YOUR GOAL:
Return each entry precisely as it appears below.

DATA FOR REVIEW:

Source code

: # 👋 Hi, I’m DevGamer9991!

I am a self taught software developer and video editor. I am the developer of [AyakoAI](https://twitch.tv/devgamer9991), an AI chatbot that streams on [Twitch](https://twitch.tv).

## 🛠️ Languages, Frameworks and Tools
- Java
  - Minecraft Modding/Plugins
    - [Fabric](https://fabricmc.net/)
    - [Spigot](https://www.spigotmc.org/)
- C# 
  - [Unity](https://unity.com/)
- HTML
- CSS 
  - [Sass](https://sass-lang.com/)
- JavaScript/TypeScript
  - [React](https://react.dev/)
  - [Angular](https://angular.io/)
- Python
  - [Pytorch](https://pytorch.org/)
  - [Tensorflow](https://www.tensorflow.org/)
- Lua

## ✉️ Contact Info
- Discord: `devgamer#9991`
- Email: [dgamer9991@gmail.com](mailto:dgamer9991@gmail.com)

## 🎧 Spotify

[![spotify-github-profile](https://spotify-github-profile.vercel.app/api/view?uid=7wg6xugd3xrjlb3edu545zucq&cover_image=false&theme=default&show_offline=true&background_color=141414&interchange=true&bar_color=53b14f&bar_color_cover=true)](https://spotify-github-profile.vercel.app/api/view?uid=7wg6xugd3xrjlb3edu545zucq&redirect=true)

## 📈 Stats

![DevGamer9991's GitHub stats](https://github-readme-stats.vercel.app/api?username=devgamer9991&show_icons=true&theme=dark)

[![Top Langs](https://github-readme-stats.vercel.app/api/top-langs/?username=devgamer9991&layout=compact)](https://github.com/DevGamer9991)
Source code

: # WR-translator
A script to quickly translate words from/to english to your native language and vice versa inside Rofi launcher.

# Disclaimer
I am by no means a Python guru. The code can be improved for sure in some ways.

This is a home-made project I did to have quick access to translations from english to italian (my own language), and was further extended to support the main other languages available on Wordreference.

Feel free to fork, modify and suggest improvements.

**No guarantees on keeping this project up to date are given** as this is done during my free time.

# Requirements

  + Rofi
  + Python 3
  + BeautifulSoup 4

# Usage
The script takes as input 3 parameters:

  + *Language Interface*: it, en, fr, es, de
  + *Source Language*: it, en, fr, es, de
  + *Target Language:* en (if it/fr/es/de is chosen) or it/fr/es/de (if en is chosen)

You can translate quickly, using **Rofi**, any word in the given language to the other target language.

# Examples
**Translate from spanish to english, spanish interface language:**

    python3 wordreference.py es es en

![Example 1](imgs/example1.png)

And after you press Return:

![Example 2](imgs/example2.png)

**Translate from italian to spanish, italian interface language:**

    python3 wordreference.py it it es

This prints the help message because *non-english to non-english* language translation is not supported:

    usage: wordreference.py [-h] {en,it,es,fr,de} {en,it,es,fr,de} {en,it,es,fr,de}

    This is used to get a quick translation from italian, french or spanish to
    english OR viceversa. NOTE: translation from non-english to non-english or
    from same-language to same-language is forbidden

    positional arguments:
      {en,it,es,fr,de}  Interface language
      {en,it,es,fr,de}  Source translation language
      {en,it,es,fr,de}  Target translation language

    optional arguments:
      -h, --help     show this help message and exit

ANSWER AREA:
Source code

: # 👋 Hi, I’m DevGamer9991!

I am a self taught software developer and video editor. I am the developer of [AyakoAI](https://twitch.tv/devgamer9991), an AI chatbot that streams on [Twitch](https://twitch.tv).

## 🛠️ Languages, Frameworks and Tools
- Java
  - Minecraft Modding/Plugins
    - [Fabric](https://fabricmc.net/)
    - [Spigot](https://www.spigotmc.org/)
- C# 
  - [Unity](https://unity.com/)
- HTML
- CSS 
  - [Sass](https://sass-lang.com/)
- JavaScript/TypeScript
  - [React](https://react.dev/)
  - [Angular](https://angular.io/)
- Python
  - [Pytorch](https://pytorch.org/)
  - [Tensorflow](https://www.tensorflow.org/)
- Lua

## ✉️ Contact Info
- Discord: `devgamer#9991`
- Email: [dgamer9991@gmail.com](mailto:dgamer9991@gmail.com)

## 🎧 Spotify

[![spotify-github-profile](https://spotify-github-profile.vercel.app/api/view?uid=7wg6xugd3xrjlb3edu545zucq&cover_image=false&theme=default&show_offline=true&background_color=141414&interchange=true&bar_color=53b14f&bar_color_cover=true)](https://spotify-github-profile.vercel.app/api/view?uid=7wg6xugd3xrjlb3edu545zucq&redirect=true)

## 📈 Stats

![DevGamer9991's GitHub stats](https://github-readme-stats.vercel.app/api?username=devgamer9991&show_icons=true&theme=dark)

[![Top Langs](https://github-readme-stats.vercel.app/api/top-langs/?username=devgamer9991&layout=compact)](https://github.com/DevGamer9991)
Source code

: # WR-translator
A script to quickly translate words from/to english to your native language and vice versa inside Rofi launcher.

# Disclaimer
I am by no means a Python guru. The code can be improved for sure in some ways.

This is a home-made project I did to have quick access to translations from english to italian (my own language), and was further extended to support the main other languages available on Wordreference.

Feel free to fork, modify and suggest improvements.

**No guarantees on keeping this project up to date are given** as this is done during my free time.

# Requirements

  + Rofi
  + Python 3
  + BeautifulSoup 4

# Usage
The script takes as input 3 parameters:

  + *Language Interface*: it, en, fr, es, de
  + *Source Language*: it, en, fr, es, de
  + *Target Language:* en (if it/fr/es/de is chosen) or it/fr/es/de (if en is chosen)

You can translate quickly, using **Rofi**, any word in the given language to the other target language.

# Examples
**Translate from spanish to english, spanish interface language:**

    python3 wordreference.py es es en

![Example 1](imgs/example1.png)

And after you press Return:

![Example 2](imgs/example2.png)

**Translate from italian to spanish, italian interface language:**

    python3 wordreference.py it it es

This prints the help message because *non-english to non-english* language translation is not supported:

    usage: wordreference.py [-h] {en,it,es,fr,de} {en,it,es,fr,de} {en,it,es,fr,de}

    This is used to get a quick translation from italian, french or spanish to
    english OR viceversa. NOTE: translation from non-english to non-english or
    from same-language to same-language is forbidden

    positional arguments:
      {en,it,es,fr,de}  Interface language
      {en,it,es,fr,de}  Source translation language
      {en,it,es,fr,de}  Target translation language

    optional arguments:
      -h, --help     show this help message and exit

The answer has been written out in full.